• [About this exercise]: Scan the records below for the word "compiler". Copy each line where it appears.

• [Source data]:
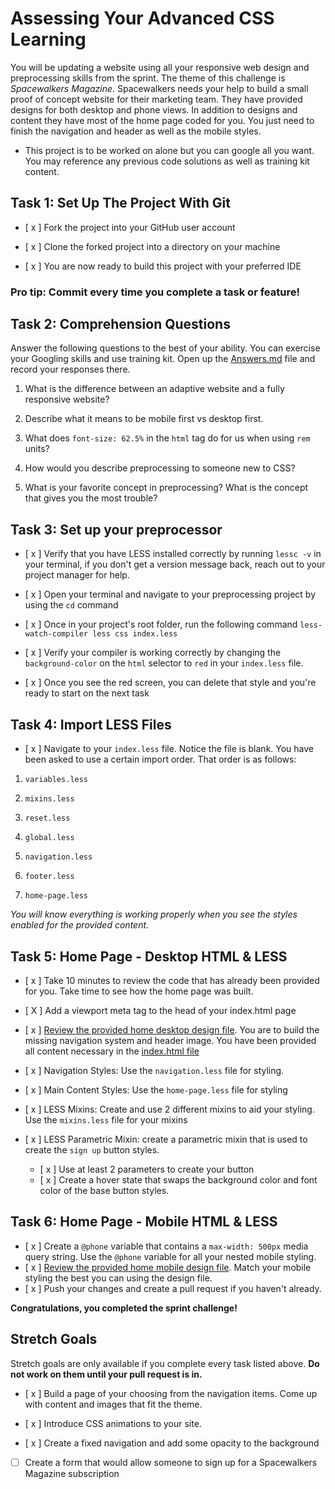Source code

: # Assessing Your Advanced CSS Learning

You will be updating a website using all your responsive web design and preprocessing skills from the sprint. The theme of this challenge is _Spacewalkers Magazine_. Spacewalkers needs your help to build a small proof of concept website for their marketing team. They have provided designs for both desktop and phone views. In addition to designs and content they have most of the home page coded for you. You just need to finish the navigation and header as well as the mobile styles.

* This project is to be worked on alone but you can google all you want. You may reference any previous code solutions as well as training kit content.  

## Task 1: Set Up The Project With Git

* [ x ] Fork the project into your GitHub user account

* [ x ] Clone the forked project into a directory on your machine

* [ x ] You are now ready to build this project with your preferred IDE

### Pro tip: Commit every time you complete a task or feature!

## Task 2: Comprehension Questions

Answer the following questions to the best of your ability. You can exercise your Googling skills and use training kit. Open up the [Answers.md](Answers.md) file and record your responses there.

1. What is the difference between an adaptive website and a fully responsive website?

2. Describe what it means to be mobile first vs desktop first.

3. What does `font-size: 62.5%` in the `html` tag do for us when using `rem` units?

4. How would you describe preprocessing to someone new to CSS?

5. What is your favorite concept in preprocessing? What is the concept that gives you the most trouble?

## Task 3: Set up your preprocessor

* [ x ] Verify that you have LESS installed correctly by running `lessc -v` in your terminal, if you don't get a version message back, reach out to your project manager for help.

* [ x ] Open your terminal and navigate to your preprocessing project by using the `cd` command

* [ x ] Once in your project's root folder, run the following command `less-watch-compiler less css index.less`

* [ x ] Verify your compiler is working correctly by changing the `background-color` on the `html` selector to `red` in your `index.less` file.

* [ x ] Once you see the red screen, you can delete that style and you're ready to start on the next task

## Task 4: Import LESS Files

* [ x ] Navigate to your `index.less` file. Notice the file is blank. You have been asked to use a certain import order. That order is as follows:

1.  `variables.less`

2.  `mixins.less`

3.  `reset.less`

4.  `global.less`

5.  `navigation.less`

6.  `footer.less`

7.  `home-page.less`

_You will know everything is working properly when you see the styles enabled for the provided content._  

## Task 5: Home Page - Desktop HTML & LESS

* [ x ] Take 10 minutes to review the code that has already been provided for you. Take time to see how the home page was built.

* [ X ] Add a viewport meta tag to the head of your index.html page

* [ x ] [Review the provided home desktop design file](design-files/home-desktop.png). You are to build the missing navigation system and header image. You have been provided all content necessary in the [index.html file](index.html)

* [ x ] Navigation Styles: Use the `navigation.less` file for styling.

* [ x ] Main Content Styles: Use the `home-page.less` file for styling

* [ x ] LESS Mixins: Create and use 2 different mixins to aid your styling. Use the `mixins.less` file for your mixins

* [ x ] LESS Parametric Mixin: create a parametric mixin that is used to create the `sign up` button styles.
	* [ x ]  Use at least 2 parameters to create your button
	* [ x ] Create a hover state that swaps the background color and font color of the base button styles.

## Task 6: Home Page - Mobile HTML & LESS

* [ x ] Create a `@phone` variable that contains a `max-width: 500px` media query string. Use the `@phone` variable for all your nested mobile styling.
* [ x ] [Review the provided home mobile design file](design-files/home-mobile.png). Match your mobile styling the best you can using the design file.
* [ x ] Push your changes and create a pull request if you haven't already.   

**Congratulations, you completed the sprint challenge!**

## Stretch Goals

Stretch goals are only available if you complete every task listed above. **Do not work on them until your pull request is in.**

* [ x ] Build a page of your choosing from the navigation items. Come up with content and images that fit the theme.

* [ x ] Introduce CSS animations to your site.

* [ x ] Create a fixed navigation and add some opacity to the background

* [ ] Create a form that would allow someone to sign up for a Spacewalkers Magazine subscription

• [Output of the exercise]:
* [ x ] Once in your project's root folder, run the following command `less-watch-compiler less css index.less`
* [ x ] Verify your compiler is working correctly by changing the `background-color` on the `html` selector to `red` in your `index.less` file.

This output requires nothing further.